Design of Experiments
What is design of experiments?
Design of experiments (DOE) is a systematic approach used by scientists and engineers to study the effects of different inputs (e.g., speed, temperature, or vendor) on a process and the outputs of that process (e.g, yield, impurity, or cost). DOE is a powerful and efficient framework for understanding complex systems and making decisions in a reliable and data-driven way.
When to use DOE?
Broadly speaking, a designed experiment can help when you want to:
- Determine whether a factor, or group of factors, influences a response of interest.
- Understand the potential relationships among factors and responses.
- Optimize one or more responses by identifying which factor settings (e.g., a specific temperature and vendor) produce a desired outcome (e.g., greatest yield).
Why not change one factor at a time?
While it might seem more intuitive or straightforward to perform an experiment in which you only change one factor at a time, let’s look at a simple example to illustrate the power of using DOE.
In the one-factor-at-a-time (OFAT) approach, you test a single factor by changing the setting, or level, of that factor while keeping all other factors at a constant level. Then you repeat this process for each factor in your experiment.
OFAT example
Suppose, for example, you’re interested in maximizing the Yield of a chemical process and you know that Temperature and pH are key drivers of Yield. At the current settings of your factors (Temperature = 25°C and pH = 5.5), Yield is 83%.

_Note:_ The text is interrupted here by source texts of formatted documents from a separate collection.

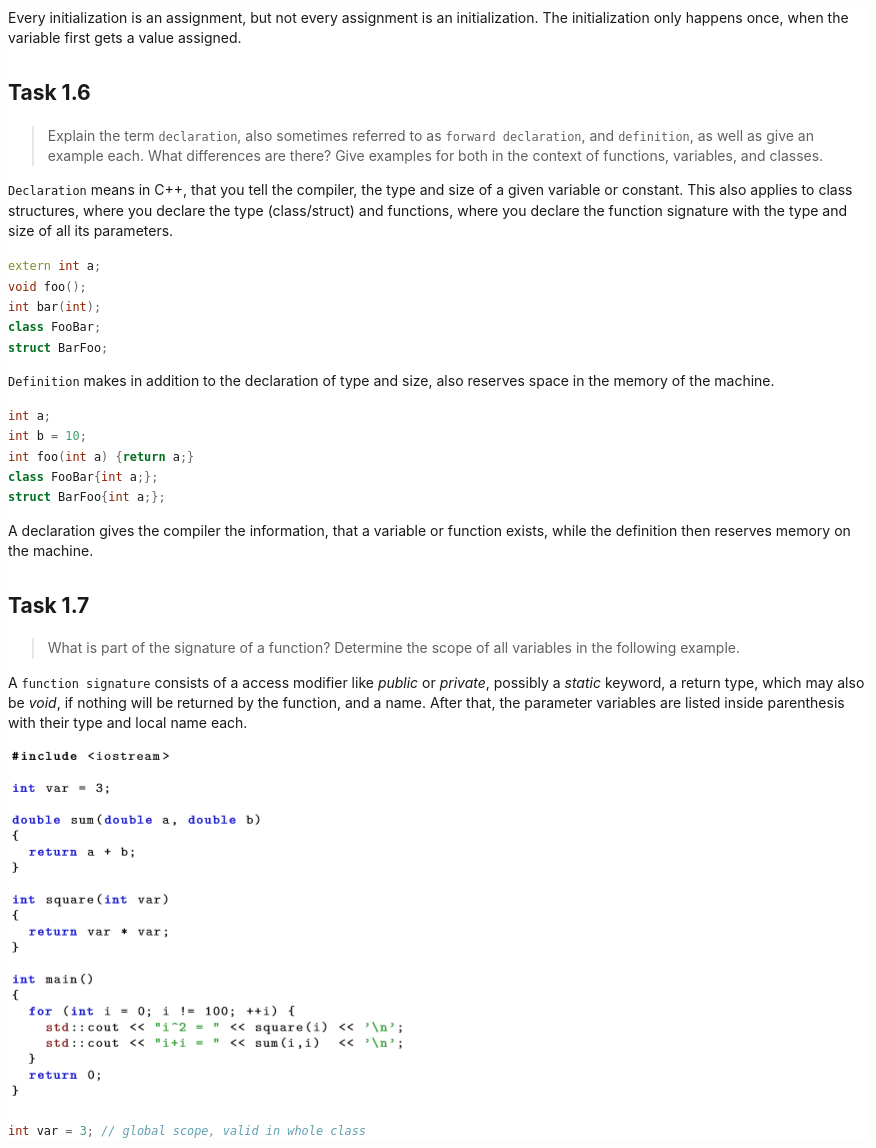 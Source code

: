 Every initialization is an assignment, but not every assignment is an initialization. The initialization only happens once, when the variable first gets a value assigned.

## Task 1.6

> Explain the term `declaration`, also sometimes referred to as `forward declaration`, and `definition`, as well as give an example each. What differences are there? Give examples for both in the context of functions, variables, and classes.

`Declaration` means in C++, that you tell the compiler, the type and size of a given variable or constant. This also applies to class structures, where you declare the type (class/struct) and functions, where you declare the function signature with the type and size of all its parameters.

```cpp
extern int a;
void foo();
int bar(int);
class FooBar;
struct BarFoo;
```

`Definition` makes in addition to the declaration of type and size, also reserves space in the memory of the machine.

```cpp
int a;
int b = 10;
int foo(int a) {return a;}
class FooBar{int a;};
struct BarFoo{int a;};
```

A declaration gives the compiler the information, that a variable or function exists, while the definition then reserves memory on the machine.

## Task 1.7

> What is part of the signature of a function? Determine the scope of all variables in the following example.

A `function signature` consists of a access modifier like *public* or *private*, possibly a *static* keyword, a return type, which may also be *void*, if nothing will be returned by the function, and a name. After that, the parameter variables are listed inside parenthesis with their type and local name each.

![Showing three functions, including a main function, a sum function to add up two doubles, and a square function that multiplies a value with itself.](images/task_1_7.png)
```cpp
int var = 3; // global scope, valid in whole class

```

To determine if you can increase the Yield, you decide to keep pH at its current setting and vary Temperature. You know from previous experience that at temperatures below 15°C or above 45°C the process runs poorly, so you decide to vary Temperature across that range in 5°C increments and record the results.
When pH is held constant at 5.5, you discover that the maximum Yield of 85% occurs when Temperature is set at 30°C, which is a small improvement from the current settings.
Next, you decide to keep the Temperature fixed at 30°C and vary pH. Based on past experience, you decide to vary pH from 5 to 8 in increments of 0.5 and record the results.
From the outcome of these 13 tests where you varied one factor at a time, you conclude that Yield is maximized at 86% when Temperature is set to 30°C and pH is 6. It also appears that Yield decreases as you go above or below those values. In other words, there appears to be curvature in the relationship between each factor and the response.
But can you really be sure that this OFAT experiment has captured the true relationships between Temperature, pH, and Yield? Since you did not vary Temperature and pH together in a systematic way, you can’t investigate the possibility of an interaction between these factors. That is, you can’t determine if the effect of Temperature on Yield changes depending on the level of pH and vice versa. If there is, in fact, an interaction, the shape of the response, Yield, might look very different than what you concluded after your OFAT experiment.
What kind of experiment would you need to do to assess whether these two factors interact with each other and to understand how the response truly behaves across the ranges of the factors (the experimental region)? You could test every possible combination of Temperature and pH across their ranges, but that would be time-consuming and costly. In this example, you would need to conduct 49 tests to cover the entire experimental region, assuming you change the factors by the same increments.
DOE provides a better way to learn how Temperature and pH affect Yield and whether they interact. Let’s take a look.
Using a designed experiment
For this two-factor example, we define the experimental region as the corners of a square: both factors at their low levels, both factors at their high levels, and the combinations where one factor is low and the other is high.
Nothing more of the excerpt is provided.